Monthly Archives: May 2015

Oracle Active DataGuard – Considerations for the Wide area Network

Oracle customers use Oracle Active Dataguard to create and maintain one or many standby databases that protect their mission critical primary databases from disaster. Typically, in such deployments, the primary databases and standby databases are in geographically separate locations connected via a WAN (Wide Area Network). Log Transport Services, transfers Large volumes of redo logs from the primary location to the standby, using Sql*Net.

We have to ensure that all the components from the source to target are setup correctly to ensure that the data transfer can be done with the best throughput possible.
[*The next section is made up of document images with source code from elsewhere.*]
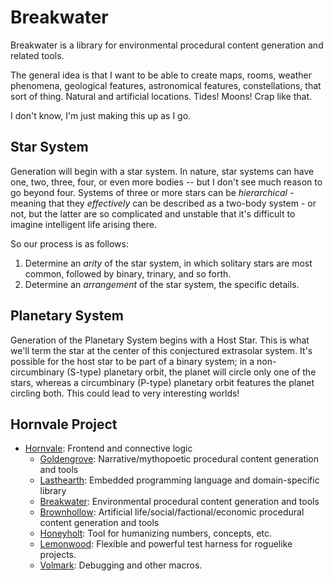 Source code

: # Breakwater
Breakwater is a library for environmental procedural content generation and related tools.

The general idea is that I want to be able to create maps, rooms, weather phenomena, geological features, astronomical features, constellations, that sort of thing.  Natural and artificial locations.  Tides!  Moons!  Crap like that.

I don't know, I'm just making this up as I go.

## Star System

Generation will begin with a star system.  In nature, star systems can have one, two, three, four, or even more bodies -- but I don't see much reason to go beyond four.  Systems of three or more stars can be _hierarchical_ - meaning that they _effectively_ can be described as a two-body system - or not, but the latter are so complicated and unstable that it's difficult to imagine intelligent life arising there.

So our process is as follows:

1. Determine an _arity_ of the star system, in which solitary stars are most common, followed by binary, trinary, and so forth.
2. Determine an _arrangement_ of the star system, the specific details.  

## Planetary System

Generation of the Planetary System begins with a Host Star.  This is what we'll term the star at the center of this conjectured extrasolar system.  It's possible for the host star to be part of a binary system; in a non-circumbinary (S-type) planetary orbit, the planet will circle only one of the stars, whereas a circumbinary (P-type) planetary orbit features the planet circling both.  This could lead to very interesting worlds!

## Hornvale Project
- [Hornvale](https://github.com/ndouglas/hornvale/): Frontend and connective logic
  - [Goldengrove](https://github.com/ndouglas/goldengrove/): Narrative/mythopoetic procedural content generation and tools
  - [Lasthearth](https://github.com/ndouglas/lasthearth/): Embedded programming language and domain-specific library
  - [Breakwater](https://github.com/ndouglas/breakwater/): Environmental procedural content generation and tools
  - [Brownhollow](https://github.com/ndouglas/brownhollow/): Artificial life/social/factional/economic procedural content generation and tools
  - [Honeyholt](https://github.com/ndouglas/honeyholt/): Tool for humanizing numbers, concepts, etc.
  - [Lemonwood](https://github.com/ndouglas/lemonwood/): Flexible and powerful test harness for roguelike projects.
  - [Volmark](https://github.com/ndouglas/volmark/): Debugging and other macros.
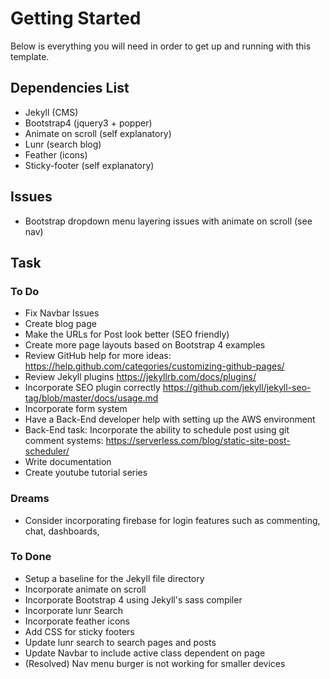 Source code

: # Getting Started

Below is everything you will need in order to get up and running with this template.

## Dependencies List

- Jekyll (CMS)
- Bootstrap4 (jquery3 + popper)
- Animate on scroll (self explanatory)
- Lunr (search blog)
- Feather (icons)
- Sticky-footer (self explanatory)

## Issues

- Bootstrap dropdown menu layering issues with animate on scroll (see nav)

## Task

### To Do

- Fix Navbar Issues
- Create blog page
- Make the URLs for Post look better (SEO friendly)
- Create more page layouts based on Bootstrap 4 examples
- Review GitHub help for more ideas: https://help.github.com/categories/customizing-github-pages/
- Review Jekyll plugins https://jekyllrb.com/docs/plugins/
- Incorporate SEO plugin correctly https://github.com/jekyll/jekyll-seo-tag/blob/master/docs/usage.md
- Incorporate form system
- Have a Back-End developer help with setting up the AWS environment
- Back-End task: Incorporate the ability to schedule post using git comment systems: https://serverless.com/blog/static-site-post-scheduler/
- Write documentation
- Create youtube tutorial series

### Dreams

- Consider incorporating firebase for login features such as commenting, chat, dashboards,

### To Done

- Setup a baseline for the Jekyll file directory
- Incorporate animate on scroll
- Incorporate Bootstrap 4 using Jekyll's sass compiler
- Incorporate lunr Search
- Incorporate feather icons
- Add CSS for sticky footers
- Update lunr search to search pages and posts
- Update Navbar to include active class dependent on page
- (Resolved) Nav menu burger is not working for smaller devices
If sufficient network bandwidth is not available with reasonable latencies, then we will start seeing the log transfer and apply,lagging on the standby site (Which is oracle speak for, your primary and standby database is now out of sync from a data perspective).

One key point to keep in mind is that, lower the network round trip time (aka latency), higher your data transfer throughput. Higher the network round trip time (aka latency), lower your data transfer throughput. So it is very important to maintain low round trip times on your Wide area network.

To understand network data transfer throughput, It is important to understand the the concepts of Tcp Window Size and Bandwidth Delay Product (aka BDP).

Tcp Window size is the amount of bytes that can be transmitted without receiving an acknowledgement from the other side. Once Tcp Window size amount of bytes are send, the sender stops sending any more bytes and waits for an acknowledgement from the receiver.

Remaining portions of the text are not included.